To accomplish the first three components of this charge the Task Force issued an interim report, dated February 1, 1996. The interim report  provides the relevant background information, and discusses a spectrum of possible actions that MIT might consider. The Task Force has used this report to educate the community about the relevant issues, and to provide a basis for an informed discussion on actions MIT might take. (see Appendix III)
This document, the final report, addresses the remaining components of the charge. In this report, we provide an evaluation of progress since 1990, a discussion of the principal issues that are in conflict, and a recommended course of action for MIT. In Appendix II we provide the Faculty resolution, approved April 17, 1996, to accept the recommendations of this report.
The Task Force was asked to evaluate progress since 1990 toward eliminating the Department of Defense (DOD) discrimination against homosexuals in the military. Our assessment is that the "don't ask, don't tell, don't pursue" policy represents a change, but that it is not adequate progress toward the elimination of the DOD policy on sexual orientation. The DOD policy  continues to exclude homosexuals from participation in the military. Although the "don't ask" and "don't pursue" parts are improvements, at least in theory, the "don't tell" part of the current policy is particularly problematic in a campus environment that relies extensively on honesty and openness.
To develop a position on the future of MIT's relationship with ROTC, the Task Force has first worked to understand and articulate the key issues or principles that are in conflict under the current arrangements with ROTC. In this report we try to frame these issues, as they are the basis for the debate.
One principle is that of inclusion. As part of MIT's educational mission, the Institute must strive for an open, honest environment that respects the rights and privileges of all within the community to explore myriad aspects of the human experience.
The second principle is that of the "citizen soldier," which states that a democratic nation is more secure if its military officers are selected from a broad range of citizens, rather than from a professional elite trained only at military academies.
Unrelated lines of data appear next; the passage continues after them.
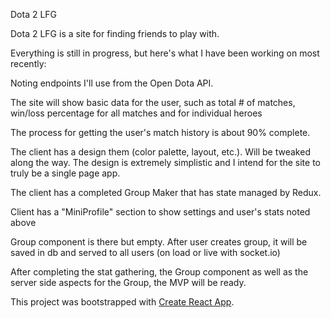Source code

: Dota 2 LFG

Dota 2 LFG is a site for finding friends to play with.

Everything is still in progress, but here's what I have been working on most recently:

Noting endpoints I'll use from the Open Dota API.

The site will show basic data for the user, such as total # of matches, win/loss percentage for all matches and for individual heroes

The process for getting the user's match history is about 90% complete.

The client has a design them (color palette, layout, etc.). Will be tweaked along the way. The design is extremely simplistic and
I intend for the site to truly be a single page app.

The client has a completed Group Maker that has state managed by Redux.

Client has a "MiniProfile" section to show settings and user's stats noted above

Group component is there but empty. After user creates group, it will be saved in db and served to all users (on load or live with socket.io)

After completing the stat gathering, the Group component as well as the server side aspects for the Group, the MVP will be ready.




This project was bootstrapped with [Create React App](https://github.com/facebookincubator/create-react-app).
The presence of ROTC at MIT allows MIT to contribute to the nation's well being by providing "citizen soldiers" for the military's officer corps. In addition, MIT students benefit from the educational experience and from the opportunity to serve their nation as military officers. But the DOD policy, which excludes gays  from full and open participation in ROTC, is directly opposed to the first principle of inclusion.
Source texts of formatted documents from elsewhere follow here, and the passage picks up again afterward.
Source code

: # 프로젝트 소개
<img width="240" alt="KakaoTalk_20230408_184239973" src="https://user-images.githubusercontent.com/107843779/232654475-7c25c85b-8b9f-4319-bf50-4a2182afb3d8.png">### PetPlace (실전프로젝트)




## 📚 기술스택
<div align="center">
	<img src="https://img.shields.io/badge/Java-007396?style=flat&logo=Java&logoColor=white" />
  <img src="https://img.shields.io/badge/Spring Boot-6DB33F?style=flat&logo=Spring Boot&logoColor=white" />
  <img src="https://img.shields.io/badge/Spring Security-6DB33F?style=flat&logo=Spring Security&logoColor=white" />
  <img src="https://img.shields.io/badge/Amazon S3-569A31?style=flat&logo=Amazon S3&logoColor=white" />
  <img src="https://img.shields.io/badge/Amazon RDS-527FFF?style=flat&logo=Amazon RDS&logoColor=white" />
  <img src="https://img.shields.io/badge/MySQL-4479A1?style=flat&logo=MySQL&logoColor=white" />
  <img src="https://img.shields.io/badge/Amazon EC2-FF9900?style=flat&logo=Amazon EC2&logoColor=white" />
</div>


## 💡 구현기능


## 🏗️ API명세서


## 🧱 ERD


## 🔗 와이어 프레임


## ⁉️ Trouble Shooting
As described in the interim report, many of our sister institutions who face this conflict have opted for one of two tactics. Some have decided to distance themselves from ROTC, in order to remove the conflict from campus. Others explicitly acknowledge the conflict and exempt ROTC from their nondiscrimination policies. We recommend a different course for MIT. We propose that MIT work with DOD to create a ROTC program that is open and contributes to the overall educational mission of MIT. The MIT ROTC program would be open to all students, who could participate without discrimination or differential treatment. 
We also recommend an action to counteract some of the consequences of discrimination due to the DOD policy. We propose to reinsure the DOD scholarships for any MIT students who lose their scholarship because of their homosexuality.
The ROTC Oversight Committee (formerly the ROTC Committee) will expand its responsibilities to assist in the implementation of both the modified ROTC program and the reinsurance program.
Finally, we recommend that MIT work in any way it can to remove discrimination against homosexuals in the military now embodied in the federal law and in DOD regulations. We propose the creation of an advocacy group and suggest possible actions and activities to ensure that the MIT community continues to address the issues raised herein.
 The final report does not repeat the background information that is available in the interim report, dated February 1, 1996; this report can be obtained from the home page for the Task Force (http://web.mit.edu/committees/rotc/). Appendix V provides addenda and errata for the interim report.
 In this report, we use the term "DOD policy" to denote the federal law and DOD regulations that govern the status of homosexuals in the military. We understand that changes to "DOD policy" will entail either new legislation or a court ruling.
 For the purposes of this report, the words "gay" and "homosexual" are meant to include gay, lesbian, or bisexual.
 The awarding of DOD scholarships and the commissioning of ROTC cadets are beyond the purview of the MIT ROTC program.